When auto fstrim is running, this command displays output with the following columns of information:
Volume ID Status Volume Size Trimmable Space Trimmed Space Average Rate Current Rate Percentage Complete
Auto fstrim needs to run for a short time before the average rate displays.
View auto fstrim status for a volume
You can also specify a volume name to view its auto fstrim status:
For information about running auto fstrim processes, use the following command:
pxctl volume autofstrim status <volume_name>
Additionally, you can specify a flag to have these results returned in JSON format:
pxctl volume autofstrim status <volume_name> -j
Disable auto fstrim
Disable on a volume
To turn off auto fstrim for a volume, run the following command:
pxctl volume update <volume_name> --nodiscard off
Edit the auto fstrim job queue
Auto fstrim keeps volume IDs that are eligible for trimming in a first in first out queue. It picks one volume ID at a time from the queue and processes it, then picks the next volume ID, and so on. To modify the auto fstrim job queue, use one of the following commands.
-
To add a volume ID to the front of the existing queue so that auto fstrim will pick this volume next, use the following command:
pxctl volume autofstrim push <volume_id>
-
To remove a volume ID from the job queue or stop the trimming of a volume which is in the process of trimming space, use the following command:
pxctl volume autofstrim pop <volume_id>
Disable on a node
To turn off auto fstrim for a node, run the following command:
pxctl cluster options update --runtime-options-action update-node-specific --runtime-options-selector node=<node uuid> --runtime-options NodeAutoFstrimEnabled=0
Disable on a cluster
To turn off auto fstrim for a cluster, run the following command:
pxctl cluster options update --auto-fstrim off
Enforce and enable the nodiscard and auto_fstrim options on XFS formatted volumes
The nodiscard
and auto_fstrim
options are not supported on XFS formatted volumes, because the trim range is not controllable on the XFS file system. That is, the auto fstrim option cannot dynamically control the trim rate.
-
When creating a new XFS volume with the options
nodiscard
and/orauto_fstrim
, the volume creation will be successful, but both these options will be set to false.

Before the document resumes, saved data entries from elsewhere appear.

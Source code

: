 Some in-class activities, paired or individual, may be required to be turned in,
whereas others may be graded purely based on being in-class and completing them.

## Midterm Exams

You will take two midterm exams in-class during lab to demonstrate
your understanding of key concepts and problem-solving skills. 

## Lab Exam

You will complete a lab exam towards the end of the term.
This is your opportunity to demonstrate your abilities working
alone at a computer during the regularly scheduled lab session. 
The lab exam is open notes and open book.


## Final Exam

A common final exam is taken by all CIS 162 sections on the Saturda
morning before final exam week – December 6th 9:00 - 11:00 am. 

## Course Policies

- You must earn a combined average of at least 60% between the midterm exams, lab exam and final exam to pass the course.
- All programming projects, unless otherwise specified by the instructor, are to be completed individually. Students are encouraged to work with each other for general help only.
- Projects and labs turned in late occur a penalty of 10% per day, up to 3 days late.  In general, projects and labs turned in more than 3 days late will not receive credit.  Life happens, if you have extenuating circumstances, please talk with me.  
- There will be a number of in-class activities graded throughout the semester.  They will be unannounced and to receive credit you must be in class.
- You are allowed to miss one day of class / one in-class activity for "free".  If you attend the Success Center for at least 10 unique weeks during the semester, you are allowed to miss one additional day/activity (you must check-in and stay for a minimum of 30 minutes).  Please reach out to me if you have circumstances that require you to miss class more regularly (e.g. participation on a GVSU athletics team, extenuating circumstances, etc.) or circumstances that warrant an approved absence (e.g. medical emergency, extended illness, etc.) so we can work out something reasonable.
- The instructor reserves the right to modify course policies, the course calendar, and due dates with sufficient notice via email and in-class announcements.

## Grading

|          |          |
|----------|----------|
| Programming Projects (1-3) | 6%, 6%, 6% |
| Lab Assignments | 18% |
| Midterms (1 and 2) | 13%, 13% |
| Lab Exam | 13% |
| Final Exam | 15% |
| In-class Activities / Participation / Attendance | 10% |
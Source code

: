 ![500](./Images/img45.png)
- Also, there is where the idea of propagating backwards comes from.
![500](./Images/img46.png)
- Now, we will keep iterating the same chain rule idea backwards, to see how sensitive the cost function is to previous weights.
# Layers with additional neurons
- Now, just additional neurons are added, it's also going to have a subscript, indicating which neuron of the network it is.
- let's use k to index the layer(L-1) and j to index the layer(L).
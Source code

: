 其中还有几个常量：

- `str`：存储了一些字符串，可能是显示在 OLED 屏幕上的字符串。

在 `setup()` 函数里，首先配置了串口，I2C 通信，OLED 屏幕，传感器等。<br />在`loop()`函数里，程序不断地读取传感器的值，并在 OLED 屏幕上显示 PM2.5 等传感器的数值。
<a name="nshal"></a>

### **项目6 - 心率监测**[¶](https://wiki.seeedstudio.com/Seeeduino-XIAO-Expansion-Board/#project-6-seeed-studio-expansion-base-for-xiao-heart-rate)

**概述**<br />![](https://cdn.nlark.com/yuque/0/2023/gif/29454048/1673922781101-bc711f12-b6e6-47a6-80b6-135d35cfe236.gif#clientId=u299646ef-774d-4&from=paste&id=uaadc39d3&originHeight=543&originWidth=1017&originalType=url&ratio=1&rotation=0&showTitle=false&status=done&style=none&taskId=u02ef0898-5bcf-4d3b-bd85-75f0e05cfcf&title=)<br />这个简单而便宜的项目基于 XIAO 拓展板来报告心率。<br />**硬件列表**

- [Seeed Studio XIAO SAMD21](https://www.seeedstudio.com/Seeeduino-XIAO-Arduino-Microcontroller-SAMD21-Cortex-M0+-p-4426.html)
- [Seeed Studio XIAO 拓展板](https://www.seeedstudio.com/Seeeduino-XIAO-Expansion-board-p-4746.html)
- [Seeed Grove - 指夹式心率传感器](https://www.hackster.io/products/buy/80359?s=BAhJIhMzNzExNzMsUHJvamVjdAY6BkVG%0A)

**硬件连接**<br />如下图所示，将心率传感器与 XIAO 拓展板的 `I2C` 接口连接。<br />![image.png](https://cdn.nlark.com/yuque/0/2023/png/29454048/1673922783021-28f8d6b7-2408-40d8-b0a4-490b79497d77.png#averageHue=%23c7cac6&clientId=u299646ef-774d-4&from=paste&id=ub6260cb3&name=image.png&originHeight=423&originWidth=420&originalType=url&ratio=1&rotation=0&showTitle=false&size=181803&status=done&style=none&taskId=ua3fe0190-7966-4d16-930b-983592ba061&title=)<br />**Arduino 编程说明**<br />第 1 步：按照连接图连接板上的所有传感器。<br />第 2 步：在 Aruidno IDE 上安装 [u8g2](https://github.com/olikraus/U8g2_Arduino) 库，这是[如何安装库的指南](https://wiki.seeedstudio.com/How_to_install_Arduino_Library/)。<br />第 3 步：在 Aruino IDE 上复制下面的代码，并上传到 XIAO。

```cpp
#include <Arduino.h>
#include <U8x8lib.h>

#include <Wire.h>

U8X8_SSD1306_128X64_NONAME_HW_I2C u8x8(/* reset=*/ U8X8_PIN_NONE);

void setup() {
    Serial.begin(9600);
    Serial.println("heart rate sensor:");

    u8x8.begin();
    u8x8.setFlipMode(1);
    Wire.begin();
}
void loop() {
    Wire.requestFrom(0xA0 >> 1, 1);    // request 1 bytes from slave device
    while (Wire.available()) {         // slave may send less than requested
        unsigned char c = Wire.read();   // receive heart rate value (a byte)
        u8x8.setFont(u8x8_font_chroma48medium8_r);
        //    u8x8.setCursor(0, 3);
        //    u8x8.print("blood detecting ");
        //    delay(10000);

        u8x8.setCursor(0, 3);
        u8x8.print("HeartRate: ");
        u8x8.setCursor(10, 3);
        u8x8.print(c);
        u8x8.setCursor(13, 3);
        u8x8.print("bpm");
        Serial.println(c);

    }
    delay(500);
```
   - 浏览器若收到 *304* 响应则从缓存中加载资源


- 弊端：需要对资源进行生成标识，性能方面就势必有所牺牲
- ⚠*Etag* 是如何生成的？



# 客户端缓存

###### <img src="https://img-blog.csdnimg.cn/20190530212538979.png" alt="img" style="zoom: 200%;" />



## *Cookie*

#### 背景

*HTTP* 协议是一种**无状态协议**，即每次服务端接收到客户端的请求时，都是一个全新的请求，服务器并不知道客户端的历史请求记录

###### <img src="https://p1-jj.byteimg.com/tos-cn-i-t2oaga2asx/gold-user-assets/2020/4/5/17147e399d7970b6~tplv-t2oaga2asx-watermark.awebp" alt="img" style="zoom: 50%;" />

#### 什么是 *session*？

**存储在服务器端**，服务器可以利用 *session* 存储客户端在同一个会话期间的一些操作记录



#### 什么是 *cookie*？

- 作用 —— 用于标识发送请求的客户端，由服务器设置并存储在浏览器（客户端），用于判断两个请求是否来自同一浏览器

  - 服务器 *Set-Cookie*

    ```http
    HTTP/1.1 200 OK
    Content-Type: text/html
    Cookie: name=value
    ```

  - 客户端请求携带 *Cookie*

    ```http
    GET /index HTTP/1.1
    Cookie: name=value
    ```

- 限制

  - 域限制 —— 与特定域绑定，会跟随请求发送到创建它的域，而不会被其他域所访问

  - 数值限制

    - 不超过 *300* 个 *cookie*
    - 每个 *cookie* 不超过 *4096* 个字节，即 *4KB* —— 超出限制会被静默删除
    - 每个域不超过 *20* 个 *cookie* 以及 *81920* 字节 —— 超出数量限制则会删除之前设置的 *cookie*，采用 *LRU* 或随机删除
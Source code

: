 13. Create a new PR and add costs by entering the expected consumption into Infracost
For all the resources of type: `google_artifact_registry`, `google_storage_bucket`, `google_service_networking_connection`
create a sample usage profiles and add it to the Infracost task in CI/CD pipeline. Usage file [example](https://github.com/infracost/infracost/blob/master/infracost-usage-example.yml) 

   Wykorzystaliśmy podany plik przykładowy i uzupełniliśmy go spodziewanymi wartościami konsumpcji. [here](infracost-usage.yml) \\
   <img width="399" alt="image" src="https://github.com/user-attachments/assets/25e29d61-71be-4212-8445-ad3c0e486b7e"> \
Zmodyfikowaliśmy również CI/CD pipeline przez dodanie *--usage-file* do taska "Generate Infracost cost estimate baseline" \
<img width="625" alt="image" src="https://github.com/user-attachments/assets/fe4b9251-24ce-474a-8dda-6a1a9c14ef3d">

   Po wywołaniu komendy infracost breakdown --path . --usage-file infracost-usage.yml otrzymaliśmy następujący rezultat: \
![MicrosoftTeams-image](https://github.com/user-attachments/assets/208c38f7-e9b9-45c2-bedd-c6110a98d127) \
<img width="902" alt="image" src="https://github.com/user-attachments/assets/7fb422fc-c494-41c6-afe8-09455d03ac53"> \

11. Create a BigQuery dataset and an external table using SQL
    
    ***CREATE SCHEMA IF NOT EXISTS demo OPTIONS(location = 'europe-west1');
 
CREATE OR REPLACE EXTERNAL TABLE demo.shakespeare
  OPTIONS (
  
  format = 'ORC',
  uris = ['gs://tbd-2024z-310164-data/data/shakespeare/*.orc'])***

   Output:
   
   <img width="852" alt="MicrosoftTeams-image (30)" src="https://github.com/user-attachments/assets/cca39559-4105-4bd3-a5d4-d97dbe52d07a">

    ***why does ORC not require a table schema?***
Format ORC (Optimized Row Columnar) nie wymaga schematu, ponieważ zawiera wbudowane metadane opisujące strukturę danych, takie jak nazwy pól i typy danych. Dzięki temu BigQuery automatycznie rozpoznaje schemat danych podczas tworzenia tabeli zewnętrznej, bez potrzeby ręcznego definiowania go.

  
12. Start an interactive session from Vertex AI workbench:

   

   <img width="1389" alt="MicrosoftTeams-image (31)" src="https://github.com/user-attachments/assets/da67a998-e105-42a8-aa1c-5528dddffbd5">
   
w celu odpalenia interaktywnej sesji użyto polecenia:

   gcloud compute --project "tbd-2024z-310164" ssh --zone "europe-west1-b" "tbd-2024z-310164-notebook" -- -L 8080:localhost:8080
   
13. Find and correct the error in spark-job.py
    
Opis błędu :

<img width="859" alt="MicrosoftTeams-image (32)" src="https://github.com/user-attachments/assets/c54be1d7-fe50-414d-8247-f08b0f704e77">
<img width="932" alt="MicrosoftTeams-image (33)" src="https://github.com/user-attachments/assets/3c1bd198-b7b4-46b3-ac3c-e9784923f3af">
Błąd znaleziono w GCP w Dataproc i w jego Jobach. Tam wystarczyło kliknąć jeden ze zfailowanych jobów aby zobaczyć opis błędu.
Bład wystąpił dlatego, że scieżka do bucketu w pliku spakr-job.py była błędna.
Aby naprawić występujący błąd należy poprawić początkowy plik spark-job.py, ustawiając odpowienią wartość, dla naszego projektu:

You will also receive alerts notifying you of this change. -
On an existing XFS volume, if you update options
nodiscard=on
and/orauto_fstrim=on
, the update will fail.
Although the nodiscard
and auto_fstrim
options are not supported on the XFS volumes, you can still enable them using labels. Depending on the specific options you want to enable, proceed to one of the following sections:
Enable only the nodiscard option
-
Create volume with the
nodiscard
option and XFS filesystem:pxctl volume create <volume-name> --fs xfs --nodiscard -l allowNodiscardOnXFS=true
-
Update volume options with enabling nodiscard on XFS formatted volume:
pxctl volume update <volume_name> --nodiscard=on --auto_fstrim=off -l allowNodiscardOnXFS=true
Enable both nondiscard and auto-fstrim options
-
Create volume with the
nodiscard
,auto_fstrim
options, and XFS filesystem:pxctl volume create <volume-name> --fs xfs --nodiscard --auto_fstrim -l allowNodiscardOnXFS=true,allowAutoFstrimOnXFS=true
-
Update volume options with enabling
nodiscard
andauto_fstrim
on XFS formatted volume:pxctl volume update <volume_name> --nodiscard=on --auto_fstrim=on -l allowNodiscardOnXFS=true,allowAutoFstrimOnXFS=true
Manual filesystem trim operations
You can also perform filesystem trim operations manually using pxctl
.
- To manually run filesystem trim operations, you need to disable auto fstrim on the node
- Filesystem trim operations can sometimes take a very long time to complete, so the service runs as a background operation
- You can only perform filesystem trim operations on a mounted volume
- If you unmount a volume while filesystem trim operations are running on it, those filesystem trim operations will stop
- You can only run 1 instance of filesystem trim at-a-time on a volume
- You can only run 1 instance of filesystem trim on a system. This limitation reduces the impact on IO performance for user workloads running on that node
- You must start filesystem trim operations from the node on which the volume's storage is mounted. For sharedv4 volumes, filesystem trim operation should be run on the nfs server node where the pxd volume is attached, mounted, and exported
Perform a filesystem trim operation
-
Open a shell session with the Portworx node on which the volume you intend to run the filesystem trim operation on is mounted.
-
Enter the
pxctl volume trim start
command and volume name to start the filesystem trim operation on a volume:pxctl volume trim start <volume_name>
-
Monitor the filesystem trim operation running on a volume by entering the
pxctl volume trim status
command and volume name:pxctl volume trim status <volume_name>
Stop a filesystem trim operation
Stop a running filesystem trim operation by entering the pxctl volume trim status
command and volume name:
pxctl volume trim stop <volume_name>
pxctl volume trim reference
pxctl volume trim start
pxctl volume trim start <volume_name>
Description | Arguments |
---|---|
Start a filesystem trim operation on the block device and volume you specify | <volume_name> |
Example
Start a filesystem trim operation on an example volume:
pxctl volume trim start exampleVolume
pxctl volume trim status
pxctl volume trim status <volume_name>
Description | Arguments |
---|---|
Display the status of a currently running filesystem trim operation on the block device and volume you specify | <volume_name> |
Example
Show the status for a running filesystem trim operation on an example volume:
pxctl volume trim status exampleVolume
pxctl volume trim stop
pxctl volume trim stop <volume_name>
Description | Arguments | Flags |
---|---|---|
Stop a currently running filesystem trim operation on the block device and volume you specify | <volume_name> | The name of the volume for which you want to stop a filesystem trim operation |
Example
Stop the running filesystem trim operation on an example volume:
pxctl volume trim stop exampleVolume